Q: What are the best alignment parameters to use?

A: This depends on whether you are interested in close or remote homologs of your query. For close homologs, use high percent identity cutoffs (e.g. 90, 95, 98%) and/or low E-value cutoffs. For remote homologs, use a lower percent identity cutoff and/or higher E-value cutoff. The default values may be too lenient for your application. You can also run MetaQuery using several cutoffs and compare the results.

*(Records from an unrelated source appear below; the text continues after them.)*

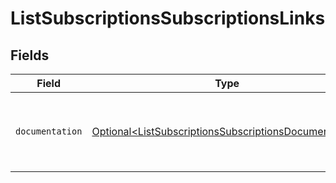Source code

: # ListSubscriptionsSubscriptionsLinks


## Fields

| Field                                                                                                                        | Type                                                                                                                         | Required                                                                                                                     | Description                                                                                                                  |
| ---------------------------------------------------------------------------------------------------------------------------- | ---------------------------------------------------------------------------------------------------------------------------- | ---------------------------------------------------------------------------------------------------------------------------- | ---------------------------------------------------------------------------------------------------------------------------- |
| `documentation`                                                                                                              | [Optional\<ListSubscriptionsSubscriptionsDocumentation>](../../models/errors/ListSubscriptionsSubscriptionsDocumentation.md) | :heavy_minus_sign:                                                                                                           | The URL to the generic Mollie API error handling guide.                                                                      |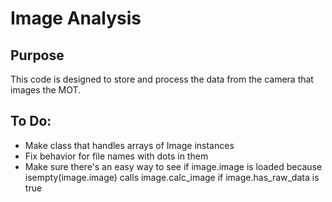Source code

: Image Analysis
==============

Purpose
-------
This code is designed to store and process the data from the camera that
images the MOT.

To Do:
------
  * Make class that handles arrays of Image instances
  * Fix behavior for file names with dots in them
  * Make sure there's an easy way to see if image.image is loaded because isempty(image.image) calls image.calc_image if image.has_raw_data is true
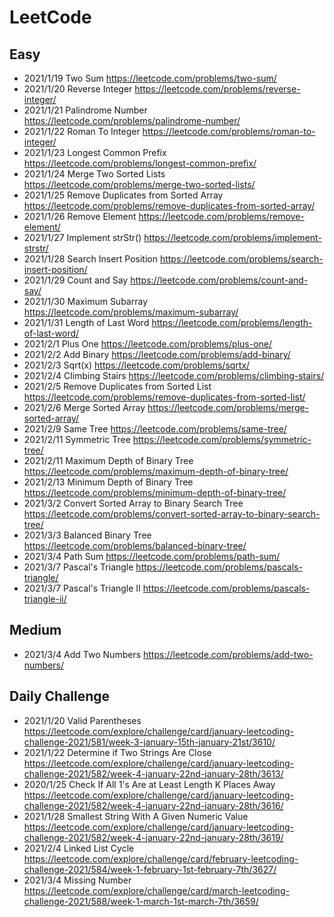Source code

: # LeetCode
## Easy
* 2021/1/19 Two Sum https://leetcode.com/problems/two-sum/
* 2021/1/20 Reverse Integer https://leetcode.com/problems/reverse-integer/
* 2021/1/21 Palindrome Number https://leetcode.com/problems/palindrome-number/
* 2021/1/22 Roman To Integer https://leetcode.com/problems/roman-to-integer/
* 2021/1/23 Longest Common Prefix https://leetcode.com/problems/longest-common-prefix/
* 2021/1/24 Merge Two Sorted Lists https://leetcode.com/problems/merge-two-sorted-lists/
* 2021/1/25 Remove Duplicates from Sorted Array https://leetcode.com/problems/remove-duplicates-from-sorted-array/
* 2021/1/26 Remove Element https://leetcode.com/problems/remove-element/
* 2021/1/27 Implement strStr() https://leetcode.com/problems/implement-strstr/
* 2021/1/28 Search Insert Position https://leetcode.com/problems/search-insert-position/
* 2021/1/29 Count and Say https://leetcode.com/problems/count-and-say/
* 2021/1/30 Maximum Subarray https://leetcode.com/problems/maximum-subarray/
* 2021/1/31 Length of Last Word https://leetcode.com/problems/length-of-last-word/
* 2021/2/1 Plus One https://leetcode.com/problems/plus-one/
* 2021/2/2 Add Binary https://leetcode.com/problems/add-binary/
* 2021/2/3 Sqrt(x) https://leetcode.com/problems/sqrtx/
* 2021/2/4 Climbing Stairs https://leetcode.com/problems/climbing-stairs/
* 2021/2/5 Remove Duplicates from Sorted List https://leetcode.com/problems/remove-duplicates-from-sorted-list/
* 2021/2/6 Merge Sorted Array https://leetcode.com/problems/merge-sorted-array/
* 2021/2/9 Same Tree https://leetcode.com/problems/same-tree/
* 2021/2/11 Symmetric Tree https://leetcode.com/problems/symmetric-tree/
* 2021/2/11 Maximum Depth of Binary Tree https://leetcode.com/problems/maximum-depth-of-binary-tree/
* 2021/2/13 Minimum Depth of Binary Tree https://leetcode.com/problems/minimum-depth-of-binary-tree/
* 2021/3/2 Convert Sorted Array to Binary Search Tree https://leetcode.com/problems/convert-sorted-array-to-binary-search-tree/
* 2021/3/3 Balanced Binary Tree https://leetcode.com/problems/balanced-binary-tree/
* 2021/3/4 Path Sum https://leetcode.com/problems/path-sum/
* 2021/3/7 Pascal's Triangle https://leetcode.com/problems/pascals-triangle/
* 2021/3/7 Pascal's Triangle II https://leetcode.com/problems/pascals-triangle-ii/

## Medium
* 2021/3/4 Add Two Numbers https://leetcode.com/problems/add-two-numbers/

## Daily Challenge
* 2021/1/20 Valid Parentheses https://leetcode.com/explore/challenge/card/january-leetcoding-challenge-2021/581/week-3-january-15th-january-21st/3610/
* 2021/1/22 Determine if Two Strings Are Close https://leetcode.com/explore/challenge/card/january-leetcoding-challenge-2021/582/week-4-january-22nd-january-28th/3613/
* 2020/1/25 Check If All 1's Are at Least Length K Places Away https://leetcode.com/explore/challenge/card/january-leetcoding-challenge-2021/582/week-4-january-22nd-january-28th/3616/
* 2021/1/28 Smallest String With A Given Numeric Value https://leetcode.com/explore/challenge/card/january-leetcoding-challenge-2021/582/week-4-january-22nd-january-28th/3619/
* 2021/2/4 Linked List Cycle https://leetcode.com/explore/challenge/card/february-leetcoding-challenge-2021/584/week-1-february-1st-february-7th/3627/
* 2021/3/4 Missing Number https://leetcode.com/explore/challenge/card/march-leetcoding-challenge-2021/588/week-1-march-1st-march-7th/3659/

Q: What does "average copy number" mean, and how does MetaQuery estimate this?

A: This is an abundance metric for a gene or gene family. It indicates the average number of gene copies per cell in a microbial community. It is obtained by normalizing gene abundances by the abundance of a group of universal single copy genes. So, a value of 1.0 indicates that a gene is present once per cell on average; a value of 0.01 as present once per 100 cells on average.

Q: How do I cite MetaQuery?

A: If you use MetaQuery, please use the following citation:
Nayfach S, Fischbach MA, Pollard KS. MetaQuery: a web server for rapid annotation and quantitative analysis of specific genes in the human gut microbiome. Bioinformatics 2015;31(14). doi:10.1093/bioinformatics/btv382
Also, be sure to cite the various resources, studies, and tools utilized by MetaQuery. These references can be found on the About page.